Metadata-Version: 2.1
Name: bronzebeard
Version: 0.0.25
Summary: Minimal ecosystem for bare-metal RISC-V development
Home-page: https://github.com/theandrew168/bronzebeard
Author: Andrew Dailey
License: UNKNOWN
Platform: UNKNOWN
Classifier: License :: OSI Approved :: MIT License
Classifier: Operating System :: OS Independent
Classifier: Programming Language :: Python :: 3
Requires-Python: >=3.6
Description-Content-Type: text/markdown
Requires-Dist: pyserial
Requires-Dist: pyusb

# bronzebeard
Minimal ecosystem for bare-metal RISC-V development

## Overview
Bronzebeard is a [single-file](https://github.com/theandrew168/bronzebeard/blob/master/bronzebeard/asm.py), [nanopass](https://legacy.cs.indiana.edu/~dyb/pubs/nano-jfp.pdf) assembler for developing [bare metal](https://en.wikipedia.org/wiki/Bare_machine) [RISC-V](https://en.wikipedia.org/wiki/Riscv) programs.
It is designed for applications that stand on their own without relying on [operating systems](https://en.wikipedia.org/wiki/Operating_system), frameworks, SDKs, or pre-existing software of any kind.
Bronzebeard and its tools are implemented purely in Python.
It has been written in order to be free from large, complex toolchains.
This keeps the project portable, minimal, and easy to understand.

## Motivation
Much of modern software has accrued vast amounts of bulk and complexity throughout the years.
Can useful software be developed without relying on any of it?
That's the question that this project seeks to answer.
I believe that the rise of RISC-V provides a great opportunity to explore different methods of program development.
Installing a full operating system doesn't have to be a prerequisite to building something useful.

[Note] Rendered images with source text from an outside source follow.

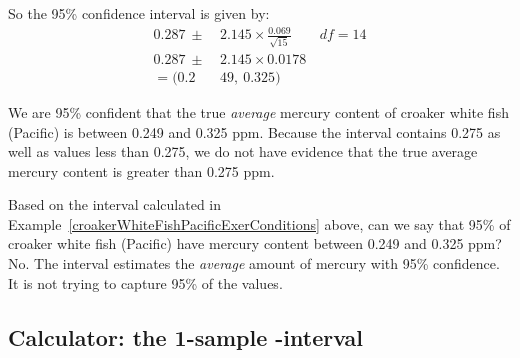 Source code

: \begin{examplewrap}
\begin{nexample}
\begin{description}
So the 95\% confidence interval is given by:
\begin{align*}
0.287 \ \pm\  &2.145\times  \frac{0.069}{\sqrt{15}}  \qquad df = 14\\
0.287 \ \pm\  &2.145\times 0.0178 \\
=(0.2&49,\ 0.325)
\end{align*}
\item[\inferencestep{Conclude}]  We are 95\% confident that the true \emph{average} mercury content of croaker white fish (Pacific) is between 0.249 and 0.325 ppm. Because the interval contains 0.275 as well as values less than 0.275, we do not have evidence that the true average mercury content is  greater than 0.275 ppm.
\end{description}
\end{nexample}
\end{examplewrap}


\begin{examplewrap}
\begin{nexample}
{Based on the interval calculated in Example~\ref{croakerWhiteFishPacificExerConditions} above, can we say that 95\% of croaker white fish (Pacific) have mercury content between 0.249 and 0.325 ppm?}
No.  The interval estimates the \emph{average} amount of mercury with 95\% confidence.  It is not trying to capture 95\% of the values.  
\end{nexample}
\end{examplewrap}


\D{\newpage}

\subsection[Calculator: the 1-sample $t$-interval]{Calculator: the 1-sample -interval}
\label{1SampTint}

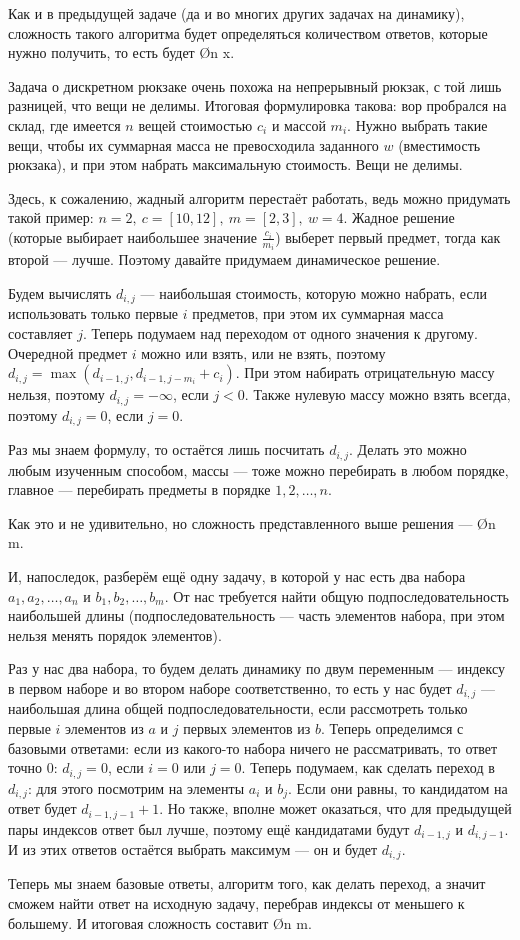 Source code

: Как и в предыдущей задаче (да и во многих других задачах на динамику), сложность такого алгоритма будет определяться количеством ответов, которые нужно получить, то есть будет \O{n \cdot x}.


Задача о дискретном рюкзаке очень похожа на непрерывный рюкзак, с той лишь разницей, что вещи не делимы. Итоговая формулировка такова: вор пробрался на склад, где имеется $n$ вещей стоимостью $c_i$ и массой $m_i$. Нужно выбрать такие вещи, чтобы их суммарная масса не превосходила заданного $w$ (вместимость рюкзака), и при этом набрать максимальную стоимость. Вещи не делимы.

Здесь, к сожалению, жадный алгоритм перестаёт работать, ведь можно придумать такой пример: $n = 2,\ c = [10, 12],\ m = [2, 3],\ w = 4$. Жадное решение (которые выбирает наибольшее значение $\frac{c_i}{m_i}$) выберет первый предмет, тогда как второй — лучше. Поэтому давайте придумаем динамическое решение.

Будем вычислять $d_{i, j}$ — наибольшая стоимость, которую можно набрать, если использовать только первые $i$ предметов, при этом их суммарная масса составляет $j$. Теперь подумаем над переходом от одного значения к другому. Очередной предмет $i$ можно или взять, или не взять, поэтому $d_{i, j} = \max( d_{i - 1, j}, d_{i - 1, j - m_i} + c_i)$. При этом набирать отрицательную массу нельзя, поэтому $d_{i, j} = -\infty$, если $j < 0$. Также нулевую массу можно взять всегда, поэтому $d_{i, j} = 0$, если $j = 0$.

Раз мы знаем формулу, то остаётся лишь посчитать $d_{i, j}$. Делать это можно любым изученным способом, массы — тоже можно перебирать в любом порядке, главное — перебирать предметы в порядке $1, 2, \ldots, n$.

Как это и не удивительно, но сложность представленного выше решения — \O{n \cdot m}.


И, напоследок, разберём ещё одну задачу, в которой у нас есть два набора $a_1, a_2, \ldots, a_n$ и $b_1, b_2, \ldots, b_m$. От нас требуется найти общую подпоследовательность наибольшей длины (подпоследовательность — часть элементов набора, при этом нельзя менять порядок элементов).

Раз у нас два набора, то будем делать динамику по двум переменным — индексу в первом наборе и во втором наборе соответственно, то есть у нас будет $d_{i, j}$ — наибольшая длина общей подпоследовательности, если рассмотреть только первые $i$ элементов из $a$ и $j$ первых элементов из $b$. Теперь определимся с базовыми ответами: если из какого-то набора ничего не рассматривать, то ответ точно 0: $d_{i, j} = 0$, если $i = 0$ или $j = 0$. Теперь подумаем, как сделать переход в $d_{i, j}$: для этого посмотрим на элементы $a_i$ и $b_j$. Если они равны, то кандидатом на ответ будет $d_{i - 1, j - 1} + 1$. Но также, вполне может оказаться, что для предыдущей пары индексов ответ был лучше, поэтому ещё кандидатами будут $d_{i - 1, j}$ и $d_{i, j - 1}$. И из этих ответов остаётся выбрать максимум — он и будет $d_{i, j}$.

Теперь мы знаем базовые ответы, алгоритм того, как делать переход, а значит сможем найти ответ на исходную задачу, перебрав индексы от меньшего к большему. И итоговая сложность составит \O{n \cdot m}.
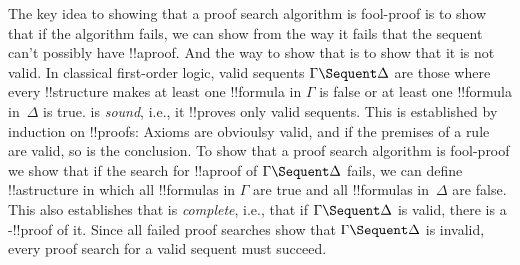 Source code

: \documentclass[../../../include/open-logic-section]{subfiles}
\begin{document}
The key idea to showing that a proof search algorithm is fool-proof is
to show that if the algorithm fails, we can show from the way it fails
that the sequent can't possibly have !!a{proof}. And the way to show
that is to show that it is not valid. In classical first-order logic,
valid sequents $\Gamma \Sequent \Delta$ are those where every
!!{structure} makes at least one !!{formula} in $\Gamma$ is false or
at least one !!{formula} in~$\Delta$ is true.  is
\emph{sound}, i.e., it !!{prove}s only valid sequents. This is
established by induction on !!{proof}s: Axioms are obvioulsy valid,
and if the premises of a rule are valid, so is the conclusion. To show
that a proof search algorithm is fool-proof we show that if the search
for !!a{proof} of $\Gamma \Sequent \Delta$ fails, we can define
!!a{structure} in which all !!{formula}s in $\Gamma$ are true and all
!!{formula}s in~$\Delta$ are false. This also establishes that
 is \emph{complete}, i.e., that if $\Gamma \Sequent \Delta$
is valid, there is a -!!{proof} of it. Since all failed
proof searches show that $\Gamma \Sequent \Delta$ is invalid, every
proof search for a valid sequent must succeed.
\end{document}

Check out the [DerzForth](https://github.com/theandrew168/derzforth) project for further elaboration of this idea.

## Documentation
Most of the surface-level documentation for Bronzebeard lives right here in this README.
For more specific details regarding the usage and accepted syntax of the assembler, check out the [docs](https://github.com/theandrew168/bronzebeard/tree/master/docs) directory.
This is where the project's primary documentation will live until the time comes to setup something more official.

## Devices
The assembler itself supports the base 32-bit instruction set as well as the M, A, and C extensions (RV32IMAC).
At the moment, Bronzebeard has only been used to target the [Longan Nano](https://www.seeedstudio.com/Sipeed-Longan-Nano-RISC-V-GD32VF103CBT6-Development-Board-p-4205.html) and the [Wio Lite](https://www.seeedstudio.com/Wio-Lite-RISC-V-GD32VF103-p-4293.html).
There are plans to test on additional RISC-V boards such as the [HiFive1 Rev B](https://www.sifive.com/boards/hifive1-rev-b) in the future.

## Installation
If you are unfamiliar with [virtual environments](https://docs.python.org/3/library/venv.html), I suggest taking a brief moment to learn about them and set one up.
The Python docs provide a great [tutorial](https://docs.python.org/3/tutorial/venv.html) for getting started with virtual environments and packages.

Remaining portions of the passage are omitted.